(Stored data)
+ + + + + + +
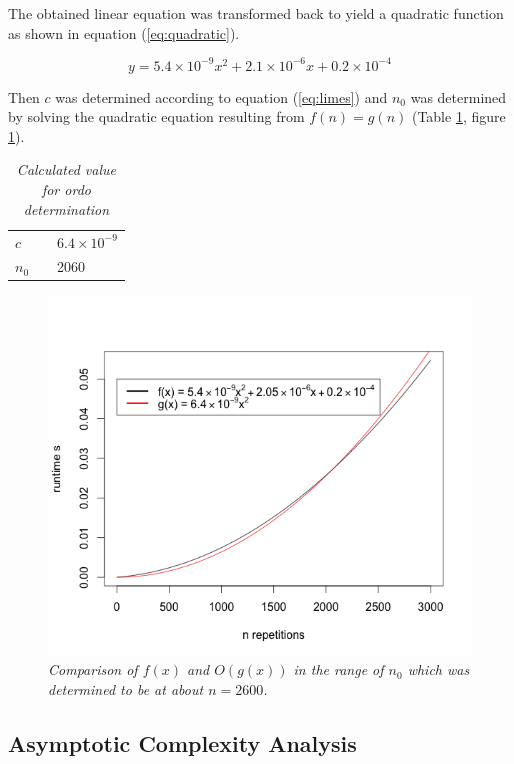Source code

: \documentclass[a4paper,11pt,twoside]{article}
\begin{document}
The obtained linear equation was transformed back to yield a
quadratic function as shown in equation (\ref{eq:quadratic}).

\begin{equation} \label{eq:quadratic}
y = 5.4 \times 10^{-9}x^2 + 2.1 \times 10^{-6}x + 0.2 \times 10^{-4}
\end{equation}

Then $c$ was determined according to equation (\ref{eq:limes}) and
$n_0$ was determined by solving the quadratic equation resulting from
$f(n) = g(n)$ (Table \ref{tab:ordo}, figure \ref{fig:ordo}). 

\begin{table}[]
\caption{\textit{Calculated value for ordo determination}}
\label{tab:ordo}
\begin{tabular}{lll}
$c$                       &  & $6.4 \times 10^{-9}$ \\
\multicolumn{1}{c}{$n_0$} &  & 2060                
\end{tabular}
\end{table}


\begin{figure} 
\includegraphics[width=\textwidth]{ordo.png}
\caption{\textit{Comparison of $f(x)$ and $O(g(x))$ in the range of $n_{0}$
  which was determined to be at about $n = 2600$.}}
\label{fig:ordo}
\end{figure}

\subsection{Asymptotic Complexity Analysis}
\end{document}

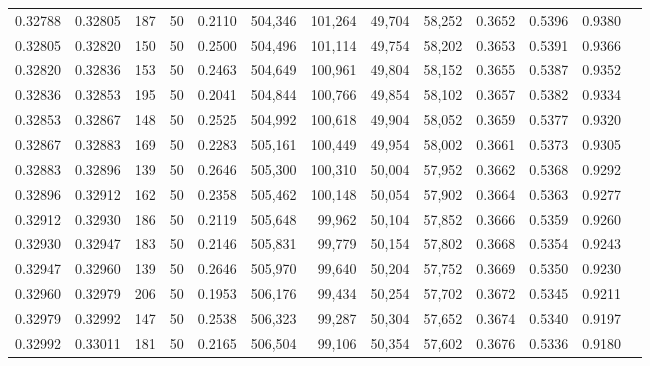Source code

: \begin{tabular}{rrrrrrrrrrrrr}
0.32788 & 0.32805 &   187 &  50 &                                     0.2110 & 504,346 & 101,264 &  49,704 &  58,252 & 0.3652 & 0.5396 & 0.9380 \\
0.32805 & 0.32820 &   150 &  50 &                                     0.2500 & 504,496 & 101,114 &  49,754 &  58,202 & 0.3653 & 0.5391 & 0.9366 \\
0.32820 & 0.32836 &   153 &  50 &                                     0.2463 & 504,649 & 100,961 &  49,804 &  58,152 & 0.3655 & 0.5387 & 0.9352 \\
0.32836 & 0.32853 &   195 &  50 &                                     0.2041 & 504,844 & 100,766 &  49,854 &  58,102 & 0.3657 & 0.5382 & 0.9334 \\
0.32853 & 0.32867 &   148 &  50 &                                     0.2525 & 504,992 & 100,618 &  49,904 &  58,052 & 0.3659 & 0.5377 & 0.9320 \\
0.32867 & 0.32883 &   169 &  50 &                                     0.2283 & 505,161 & 100,449 &  49,954 &  58,002 & 0.3661 & 0.5373 & 0.9305 \\
0.32883 & 0.32896 &   139 &  50 &                                     0.2646 & 505,300 & 100,310 &  50,004 &  57,952 & 0.3662 & 0.5368 & 0.9292 \\
0.32896 & 0.32912 &   162 &  50 &                                     0.2358 & 505,462 & 100,148 &  50,054 &  57,902 & 0.3664 & 0.5363 & 0.9277 \\
0.32912 & 0.32930 &   186 &  50 &                                     0.2119 & 505,648 &  99,962 &  50,104 &  57,852 & 0.3666 & 0.5359 & 0.9260 \\
0.32930 & 0.32947 &   183 &  50 &                                     0.2146 & 505,831 &  99,779 &  50,154 &  57,802 & 0.3668 & 0.5354 & 0.9243 \\
0.32947 & 0.32960 &   139 &  50 &                                     0.2646 & 505,970 &  99,640 &  50,204 &  57,752 & 0.3669 & 0.5350 & 0.9230 \\
0.32960 & 0.32979 &   206 &  50 &                                     0.1953 & 506,176 &  99,434 &  50,254 &  57,702 & 0.3672 & 0.5345 & 0.9211 \\
0.32979 & 0.32992 &   147 &  50 &                                     0.2538 & 506,323 &  99,287 &  50,304 &  57,652 & 0.3674 & 0.5340 & 0.9197 \\
0.32992 & 0.33011 &   181 &  50 &                                     0.2165 & 506,504 &  99,106 &  50,354 &  57,602 & 0.3676 & 0.5336 & 0.9180 \\

\end{tabular}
+ + + + + + +
TASK INSTRUCTIONS:
Filter the records above, keeping each line that contains the word "quadratic".

WRITTEN SOLUTION:
quadratic function as shown in equation (\ref{eq:quadratic}).
\begin{equation} \label{eq:quadratic}
$n_0$ was determined by solving the quadratic equation resulting from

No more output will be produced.